» WORK ORDER
In the records that follow, show each line where the word "numberwithin" is present.

Items from a data source:

_ _ _

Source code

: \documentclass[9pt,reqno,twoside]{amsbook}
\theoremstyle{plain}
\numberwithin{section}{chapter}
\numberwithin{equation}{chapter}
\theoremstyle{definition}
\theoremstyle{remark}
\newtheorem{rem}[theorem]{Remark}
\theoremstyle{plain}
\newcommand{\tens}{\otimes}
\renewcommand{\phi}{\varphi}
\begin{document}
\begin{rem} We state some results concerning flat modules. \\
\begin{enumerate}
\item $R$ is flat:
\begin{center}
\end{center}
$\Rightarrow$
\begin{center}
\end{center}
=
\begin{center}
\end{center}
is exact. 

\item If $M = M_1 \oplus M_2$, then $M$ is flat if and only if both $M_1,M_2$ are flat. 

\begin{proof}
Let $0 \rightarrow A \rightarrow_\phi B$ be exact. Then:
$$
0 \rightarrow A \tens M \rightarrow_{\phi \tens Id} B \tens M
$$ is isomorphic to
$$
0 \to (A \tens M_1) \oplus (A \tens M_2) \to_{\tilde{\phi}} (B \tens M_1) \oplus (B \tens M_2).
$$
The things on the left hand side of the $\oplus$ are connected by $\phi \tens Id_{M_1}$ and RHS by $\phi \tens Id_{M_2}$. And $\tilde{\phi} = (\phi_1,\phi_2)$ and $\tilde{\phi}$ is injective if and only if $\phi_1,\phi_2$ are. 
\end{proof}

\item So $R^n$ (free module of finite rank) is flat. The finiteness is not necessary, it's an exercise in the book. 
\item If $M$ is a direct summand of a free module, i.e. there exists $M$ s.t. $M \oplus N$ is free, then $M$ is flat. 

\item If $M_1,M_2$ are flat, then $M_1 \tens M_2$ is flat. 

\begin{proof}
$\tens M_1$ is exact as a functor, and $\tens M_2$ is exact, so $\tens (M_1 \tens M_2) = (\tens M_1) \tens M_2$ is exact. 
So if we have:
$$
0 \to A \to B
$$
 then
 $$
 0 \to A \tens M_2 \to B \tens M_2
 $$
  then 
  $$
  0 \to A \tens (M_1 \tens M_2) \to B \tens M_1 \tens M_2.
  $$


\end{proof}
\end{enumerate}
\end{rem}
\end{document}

_ _ _

» SOLUTION FOR THIS PROBLEM
\numberwithin{section}{chapter}
\numberwithin{equation}{chapter}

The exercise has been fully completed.